Monday, 28 September 2009

A hot cup of coffee





Coffee grows in the gardens round here, and up the hillsides to 6,000 ft, as in this photo. When the berries turn ripe they are hand –picked, and dried out in the sun in front of the house. The beans are then husked by hand, and sold to our village agent at £1 per kilo. At the factory they are roasted, blended, and packaged to sell at £4 per kilo – a great cup of coffee!

Monday, 14 September 2009

Water-supply-project handover ceremony



All day yesterday Helen and I stood in as co-representing the US, Dutch and British sponsors of two multi-thousand-$ 3-year projects, providing clean mountain water to 5,000 people in our region. Kagando hospital’s rural-development-wing made the pipelines 18 and 31km in length, with a tap provided every km.

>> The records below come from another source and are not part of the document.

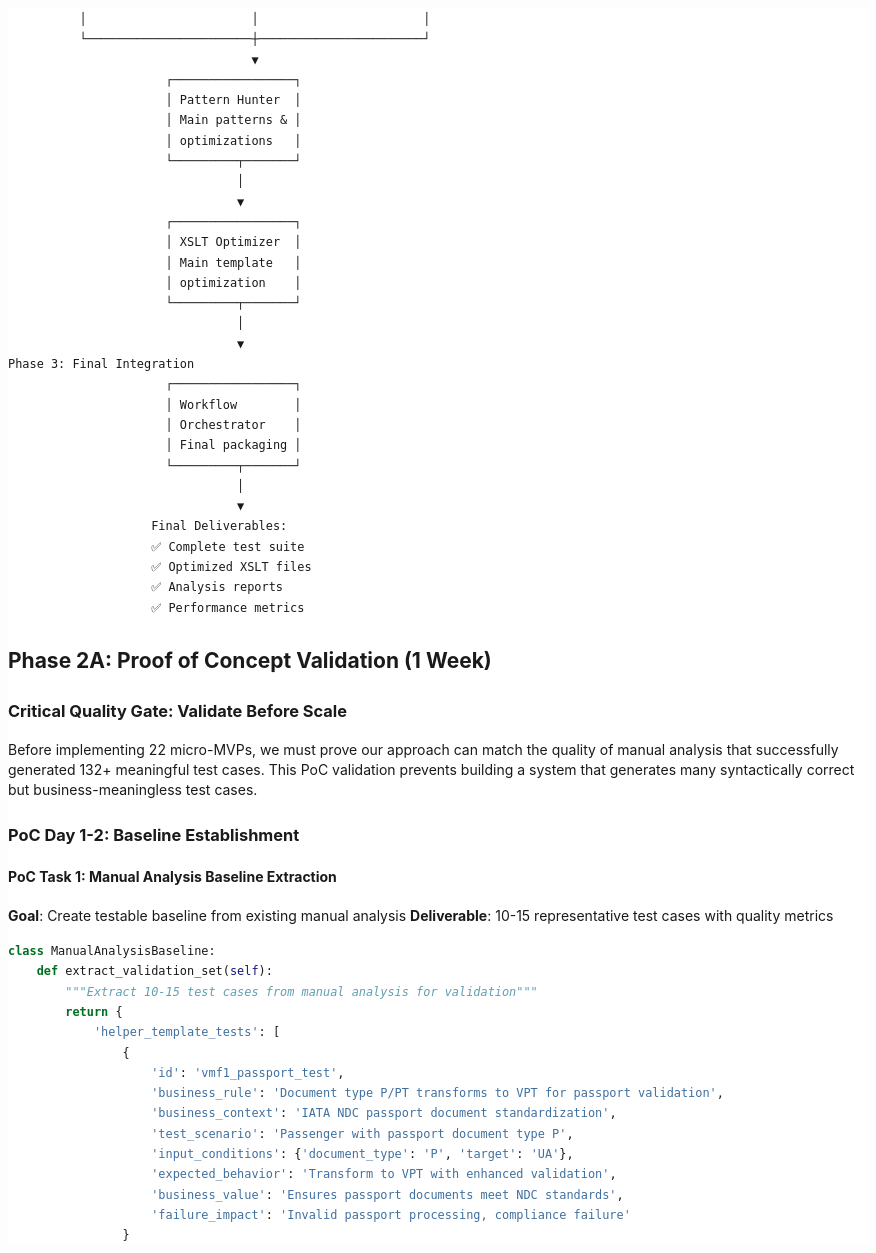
 ```
          │                       │                       │
          └───────────────────────┼───────────────────────┘
                                  ▼
                      ┌─────────────────┐
                      │ Pattern Hunter  │
                      │ Main patterns & │
                      │ optimizations   │
                      └─────────┬───────┘
                                │
                                ▼
                      ┌─────────────────┐
                      │ XSLT Optimizer  │
                      │ Main template   │
                      │ optimization    │
                      └─────────┬───────┘
                                │
                                ▼
Phase 3: Final Integration
                      ┌─────────────────┐
                      │ Workflow        │
                      │ Orchestrator    │
                      │ Final packaging │
                      └─────────┬───────┘
                                │
                                ▼
                    Final Deliverables:
                    ✅ Complete test suite
                    ✅ Optimized XSLT files
                    ✅ Analysis reports
                    ✅ Performance metrics
```

## Phase 2A: Proof of Concept Validation (1 Week)

### **Critical Quality Gate: Validate Before Scale**

Before implementing 22 micro-MVPs, we must prove our approach can match the quality of manual analysis that successfully generated 132+ meaningful test cases. This PoC validation prevents building a system that generates many syntactically correct but business-meaningless test cases.

### **PoC Day 1-2: Baseline Establishment**

#### **PoC Task 1: Manual Analysis Baseline Extraction**
**Goal**: Create testable baseline from existing manual analysis
**Deliverable**: 10-15 representative test cases with quality metrics

```python
class ManualAnalysisBaseline:
    def extract_validation_set(self):
        """Extract 10-15 test cases from manual analysis for validation"""
        return {
            'helper_template_tests': [
                {
                    'id': 'vmf1_passport_test',
                    'business_rule': 'Document type P/PT transforms to VPT for passport validation',
                    'business_context': 'IATA NDC passport document standardization',
                    'test_scenario': 'Passenger with passport document type P',
                    'input_conditions': {'document_type': 'P', 'target': 'UA'},
                    'expected_behavior': 'Transform to VPT with enhanced validation',
                    'business_value': 'Ensures passport documents meet NDC standards',
                    'failure_impact': 'Invalid passport processing, compliance failure'
                }
```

There was tremendous appreciation shown at each of the 3 locations we stopped at, with speeches, dancing, drama, presentation of certificates, prizes, and gifts (3 goats changed hands), and finally a meal for 500 people. The excitement level was greatly enhanced by the presence of the Ugandan Minister of Defense (with almost no security, despite current disturbances in Kampala). A great day was had by all!

Monday, 7 September 2009

Lukonzo & moving in






Lukonzo language has lots of ‘mawanasueruhoro’ sort of sounds in it with a lot of rules on everything agreeing together (not as bad as Arabic), so we are thankful for our good language helper John, the electrician, and our dictaphone and notebook. With these and many hours spent this week with stallkeepers and villagers we have become conversant with 30 phrases of greetings and basic questions. We hope to continue intense study for another 5 weeks.

Prior to moving into our attractive but partly furnished semi-detached 2-bed bungalow we visited Kasese 40km away to buy a few basics to cook with (also bought a 4kg pawpaw for 60p). On entry yesterday we found that full furnishings had all been boxed away out of sight, and we didn’t need anything! Wonderful.